Task objective> Look through the lines below and extract each one that contains "값입니다".

** Data for the task follows **

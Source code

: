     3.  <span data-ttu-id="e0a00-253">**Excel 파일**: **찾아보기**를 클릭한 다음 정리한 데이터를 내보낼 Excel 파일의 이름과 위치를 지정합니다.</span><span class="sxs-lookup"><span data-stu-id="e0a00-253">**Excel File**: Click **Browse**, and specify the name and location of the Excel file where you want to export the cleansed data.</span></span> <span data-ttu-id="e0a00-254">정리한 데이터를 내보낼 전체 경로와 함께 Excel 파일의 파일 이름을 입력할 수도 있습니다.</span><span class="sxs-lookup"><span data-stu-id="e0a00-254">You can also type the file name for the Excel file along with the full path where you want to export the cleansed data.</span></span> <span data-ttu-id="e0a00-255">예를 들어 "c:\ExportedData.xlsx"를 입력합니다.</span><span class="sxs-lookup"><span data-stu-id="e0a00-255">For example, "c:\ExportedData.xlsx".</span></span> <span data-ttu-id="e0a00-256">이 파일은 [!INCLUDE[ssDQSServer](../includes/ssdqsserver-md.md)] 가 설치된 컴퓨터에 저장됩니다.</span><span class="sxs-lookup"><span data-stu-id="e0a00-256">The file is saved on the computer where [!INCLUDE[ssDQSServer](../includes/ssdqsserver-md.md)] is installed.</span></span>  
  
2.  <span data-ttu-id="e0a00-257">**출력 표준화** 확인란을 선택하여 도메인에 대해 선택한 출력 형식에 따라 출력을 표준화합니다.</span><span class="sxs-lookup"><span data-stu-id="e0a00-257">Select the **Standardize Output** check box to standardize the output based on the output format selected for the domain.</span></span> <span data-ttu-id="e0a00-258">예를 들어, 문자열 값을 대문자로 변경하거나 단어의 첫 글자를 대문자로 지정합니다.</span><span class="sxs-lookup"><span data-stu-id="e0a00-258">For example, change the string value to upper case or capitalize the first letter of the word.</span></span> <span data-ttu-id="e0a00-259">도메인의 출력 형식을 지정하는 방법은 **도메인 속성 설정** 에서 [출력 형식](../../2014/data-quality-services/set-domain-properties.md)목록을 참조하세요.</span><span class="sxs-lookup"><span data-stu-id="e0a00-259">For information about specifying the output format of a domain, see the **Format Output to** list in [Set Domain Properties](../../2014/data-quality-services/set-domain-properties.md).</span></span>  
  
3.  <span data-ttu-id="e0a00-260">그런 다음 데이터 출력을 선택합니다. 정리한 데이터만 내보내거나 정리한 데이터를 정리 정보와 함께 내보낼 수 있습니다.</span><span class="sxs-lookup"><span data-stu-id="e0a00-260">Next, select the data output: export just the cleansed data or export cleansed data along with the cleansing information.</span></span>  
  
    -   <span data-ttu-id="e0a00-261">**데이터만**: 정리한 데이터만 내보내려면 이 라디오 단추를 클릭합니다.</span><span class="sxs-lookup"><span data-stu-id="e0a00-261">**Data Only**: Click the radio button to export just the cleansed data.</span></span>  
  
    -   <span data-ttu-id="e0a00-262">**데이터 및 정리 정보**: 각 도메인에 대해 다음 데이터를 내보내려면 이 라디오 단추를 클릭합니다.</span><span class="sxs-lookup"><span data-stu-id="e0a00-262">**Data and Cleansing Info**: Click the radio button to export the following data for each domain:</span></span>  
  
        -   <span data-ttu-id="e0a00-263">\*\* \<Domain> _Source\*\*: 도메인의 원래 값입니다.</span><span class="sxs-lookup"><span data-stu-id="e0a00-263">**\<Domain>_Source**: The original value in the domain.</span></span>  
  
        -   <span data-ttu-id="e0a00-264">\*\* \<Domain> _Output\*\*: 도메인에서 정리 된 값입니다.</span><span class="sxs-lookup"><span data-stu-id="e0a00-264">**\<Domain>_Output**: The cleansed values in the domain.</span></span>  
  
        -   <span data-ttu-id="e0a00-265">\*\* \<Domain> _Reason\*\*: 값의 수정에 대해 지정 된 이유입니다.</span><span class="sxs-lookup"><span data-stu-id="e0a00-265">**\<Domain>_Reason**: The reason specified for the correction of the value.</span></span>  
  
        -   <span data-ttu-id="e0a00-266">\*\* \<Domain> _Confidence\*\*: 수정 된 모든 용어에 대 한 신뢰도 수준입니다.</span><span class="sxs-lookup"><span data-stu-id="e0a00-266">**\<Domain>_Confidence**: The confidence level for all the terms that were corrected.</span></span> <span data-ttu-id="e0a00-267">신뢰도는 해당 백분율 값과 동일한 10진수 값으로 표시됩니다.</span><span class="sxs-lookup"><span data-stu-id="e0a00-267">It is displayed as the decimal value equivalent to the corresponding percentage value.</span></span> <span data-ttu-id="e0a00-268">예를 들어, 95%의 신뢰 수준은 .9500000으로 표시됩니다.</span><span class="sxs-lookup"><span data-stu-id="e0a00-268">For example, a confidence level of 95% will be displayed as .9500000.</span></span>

** End of Data for the task **

Written answer>
        -   <span data-ttu-id="e0a00-263">\*\* \<Domain> _Source\*\*: 도메인의 원래 값입니다.</span><span class="sxs-lookup"><span data-stu-id="e0a00-263">**\<Domain>_Source**: The original value in the domain.</span></span>  
        -   <span data-ttu-id="e0a00-264">\*\* \<Domain> _Output\*\*: 도메인에서 정리 된 값입니다.</span><span class="sxs-lookup"><span data-stu-id="e0a00-264">**\<Domain>_Output**: The cleansed values in the domain.</span></span>  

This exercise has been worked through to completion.